Owning a car should be a conscious choice of prioritisation: you decide to spend money on a car to allow you to live the life you want to live. But once you’ve made that decision to buy a car it’s worth considering your options:
Old Vs New
Buying a new car does have its advantages. You can choose the specification like colour, features like air-con and i-pod audio inputs; they come with no-worry warranty packages so you if anything does go wrong you will not be out-of-pocket getting it fixed; and there are often ‘sweetener’ deals on offer at the time of purchase to tempt you if the dealer is desperate to hit their sales quota for the month.
Some dealers really do almost give cars away some months because the bonuses they can achieve from hitting sales quotas can mean the difference between profit and loss for the dealership.
Another benefit not to forget is that there is no unknown history to worry about so if you treat your car right it can last you a long time.

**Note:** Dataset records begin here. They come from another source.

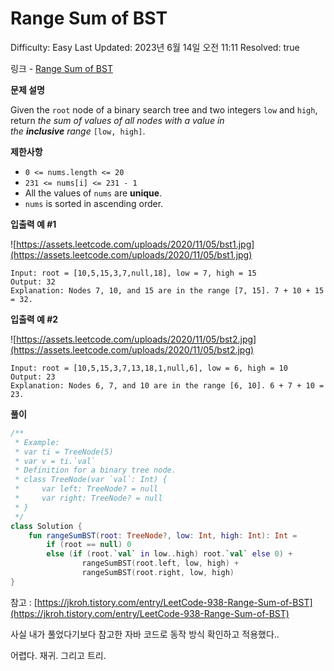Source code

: # Range Sum of BST

Difficulty: Easy
Last Updated: 2023년 6월 14일 오전 11:11
Resolved: true

링크 - [Range Sum of BST](https://leetcode.com/problems/range-sum-of-bst/)

**문제 설명**

Given the `root` node of a binary search tree and two integers `low` and `high`, return *the sum of values of all nodes with a value in the **inclusive** range* `[low, high]`.

**제한사항**

- `0 <= nums.length <= 20`
- `231 <= nums[i] <= 231 - 1`
- All the values of `nums` are **unique**.
- `nums` is sorted in ascending order.

**입출력 예 #1**

![https://assets.leetcode.com/uploads/2020/11/05/bst1.jpg](https://assets.leetcode.com/uploads/2020/11/05/bst1.jpg)

```
Input: root = [10,5,15,3,7,null,18], low = 7, high = 15
Output: 32
Explanation: Nodes 7, 10, and 15 are in the range [7, 15]. 7 + 10 + 15 = 32.
```

**입출력 예 #2**

![https://assets.leetcode.com/uploads/2020/11/05/bst2.jpg](https://assets.leetcode.com/uploads/2020/11/05/bst2.jpg)

```
Input: root = [10,5,15,3,7,13,18,1,null,6], low = 6, high = 10
Output: 23
Explanation: Nodes 6, 7, and 10 are in the range [6, 10]. 6 + 7 + 10 = 23.
```

**풀이**

```kotlin
/**
 * Example:
 * var ti = TreeNode(5)
 * var v = ti.`val`
 * Definition for a binary tree node.
 * class TreeNode(var `val`: Int) {
 *     var left: TreeNode? = null
 *     var right: TreeNode? = null
 * }
 */
class Solution {
    fun rangeSumBST(root: TreeNode?, low: Int, high: Int): Int =
        if (root == null) 0
        else (if (root.`val` in low..high) root.`val` else 0) +
                rangeSumBST(root.left, low, high) +
                rangeSumBST(root.right, low, high)
}
```

참고 : [https://jkroh.tistory.com/entry/LeetCode-938-Range-Sum-of-BST](https://jkroh.tistory.com/entry/LeetCode-938-Range-Sum-of-BST)

사실 내가 풀었다기보다 참고한 자바 코드로 동작 방식 확인하고 적용했다..

어렵다. 재귀. 그리고 트리.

My girlfriend’s car was bought brand new by her Dad more than 15 years ago. After all these years of careful ownership, the car is still going strong and drives like a dream. Over the long term it’s been a very economical purchase
So how much is a brand new car going to cost? This number of course is going to vary widely depending on make and model but as a guide, a best selling Ford Fiesta with 1 litre engine costs between £12,000-£15,000, depending on your negotiation skills.

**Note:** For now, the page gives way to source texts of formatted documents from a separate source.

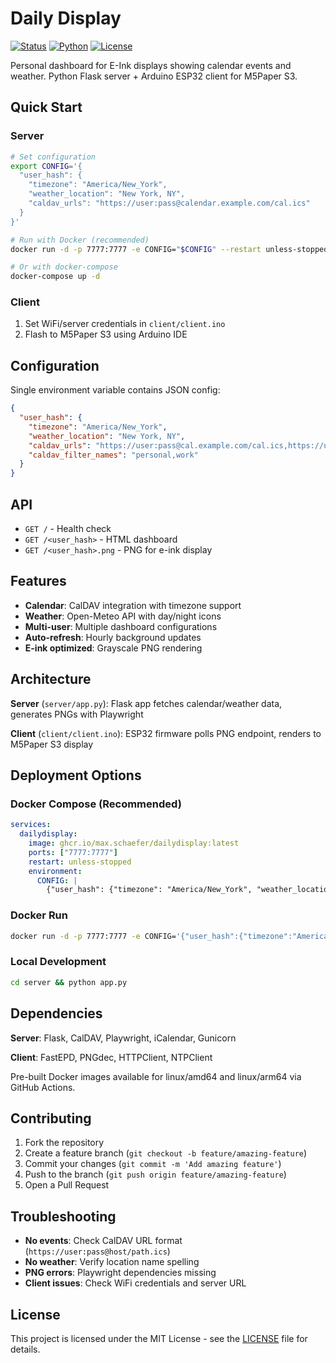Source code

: # Daily Display

[![Status](https://img.shields.io/badge/status-active-success)](https://img.shields.io/badge/status-active-success)
[![Python](https://img.shields.io/badge/python-3.12+-blue)](https://www.python.org/)
[![License](https://img.shields.io/badge/license-MIT-blue)](LICENSE)

Personal dashboard for E-Ink displays showing calendar events and weather. Python Flask server + Arduino ESP32 client for M5Paper S3.

## Quick Start

### Server
```bash
# Set configuration
export CONFIG='{
  "user_hash": {
    "timezone": "America/New_York",
    "weather_location": "New York, NY",
    "caldav_urls": "https://user:pass@calendar.example.com/cal.ics"
  }
}'

# Run with Docker (recommended)
docker run -d -p 7777:7777 -e CONFIG="$CONFIG" --restart unless-stopped ghcr.io/max.schaefer/dailydisplay:latest

# Or with docker-compose
docker-compose up -d
```

### Client
1. Set WiFi/server credentials in `client/client.ino`
2. Flash to M5Paper S3 using Arduino IDE

## Configuration

Single environment variable contains JSON config:

```json
{
  "user_hash": {
    "timezone": "America/New_York",
    "weather_location": "New York, NY", 
    "caldav_urls": "https://user:pass@cal.example.com/cal.ics,https://user:pass@work.com/work.ics",
    "caldav_filter_names": "personal,work"
  }
}
```

## API

- `GET /` - Health check
- `GET /<user_hash>` - HTML dashboard
- `GET /<user_hash>.png` - PNG for e-ink display

## Features

- **Calendar**: CalDAV integration with timezone support
- **Weather**: Open-Meteo API with day/night icons
- **Multi-user**: Multiple dashboard configurations
- **Auto-refresh**: Hourly background updates
- **E-ink optimized**: Grayscale PNG rendering

## Architecture

**Server** (`server/app.py`): Flask app fetches calendar/weather data, generates PNGs with Playwright

**Client** (`client/client.ino`): ESP32 firmware polls PNG endpoint, renders to M5Paper S3 display

## Deployment Options

### Docker Compose (Recommended)
```yaml
services:
  dailydisplay:
    image: ghcr.io/max.schaefer/dailydisplay:latest
    ports: ["7777:7777"]
    restart: unless-stopped
    environment:
      CONFIG: |
        {"user_hash": {"timezone": "America/New_York", "weather_location": "New York"}}
```

### Docker Run
```bash
docker run -d -p 7777:7777 -e CONFIG='{"user_hash":{"timezone":"America/New_York","weather_location":"New York"}}' ghcr.io/max.schaefer/dailydisplay:latest
```

### Local Development
```bash
cd server && python app.py
```

## Dependencies

**Server**: Flask, CalDAV, Playwright, iCalendar, Gunicorn

**Client**: FastEPD, PNGdec, HTTPClient, NTPClient

Pre-built Docker images available for linux/amd64 and linux/arm64 via GitHub Actions.

## Contributing

1. Fork the repository
2. Create a feature branch (`git checkout -b feature/amazing-feature`)
3. Commit your changes (`git commit -m 'Add amazing feature'`)
4. Push to the branch (`git push origin feature/amazing-feature`)
5. Open a Pull Request

## Troubleshooting

- **No events**: Check CalDAV URL format (`https://user:pass@host/path.ics`)
- **No weather**: Verify location name spelling
- **PNG errors**: Playwright dependencies missing
- **Client issues**: Check WiFi credentials and server URL

## License

This project is licensed under the MIT License - see the [LICENSE](LICENSE) file for details.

If you don’t have money in the bank you can take out a car loan from reputable companies like Positive Lending and work out the total cost from there. To save you the trouble, as an example, if you got the car for £13,000, and a car loan at 8%, paid for 5 years, would cost you £15,815.59, with a monthly payment of £263.59.
Some dealerships offer 0% loans reducing the cost further
For more calculations on the cost of car loans, have a play around with the IMB car loan calculator
Other benefits for new cars are more advanced technology such as better fuel efficiency (where huge advances have been made comparatively recently) and safety features like stability control. Take note: If the emissions are low enough, you don’t have to pay road tax!
Despite the advantages of a new car, it can’t be argued that new cars are cheaper. Buying Used is a very sensible choice for many, notably because of the money saved by avoiding the depreciation of a new car. It is rare for a new car to still be worth more than half it’s purchase price after three years, and many will have lost up to two-thirds of their value.
Look out for used cars that still have a factory warranty for extra piece of mind.
Private purchases will give you better prices than going to dealer, but it takes more work and you have fewer options is something goes wrong down the line. Similarly, buying at auction will generally be the cheapest but bargains are hard to come by and you may be at a disadvantage if you don’t know enough about cars to know their worth.
Car history is the biggest risk when buying used. Ideally, a car will have a complete service history: if not, you can buy some reassurance in the form of a history check.
Just a couple of days ago I bought my first ever car. Thankfully I didn’t have any of the history worries as the car was formerly owned by my parents and had meticulous records of everything that had been done to it. I’m not a car expert myself so this was reassuring for me.
A Third Way
Besides new or used, there’s a third way into car ownership – buying a nearly new car, either from a dealer’s demonstration fleet, or from ‘pre-registered’ stock (cars that have been notionally bought by the dealer in order to meet sales targets). You could also try looking for cars that are only 1 or 2 years old. Buying nearly-new can be the best of both worlds. You end up with a modern, fuel-efficient and safe car, but buy it after it has already depreciated significantly from new. The extra name on the registration document will lower the car’s resale value and you don’t get as much as choice as when buying new, but for many it’s worth the trade.
The key thing to remember when buying any car is make sure it’s a conscious choice: work how much you are willing to spend, and if you require a car loan, make sure you understand the costs.
Newer cars may seem more expensive, and they are, initially, but if you consider other factors like fuel economy and warranties , the difference might not be as huge as you may think. The re-sale value of newer cars is also higher.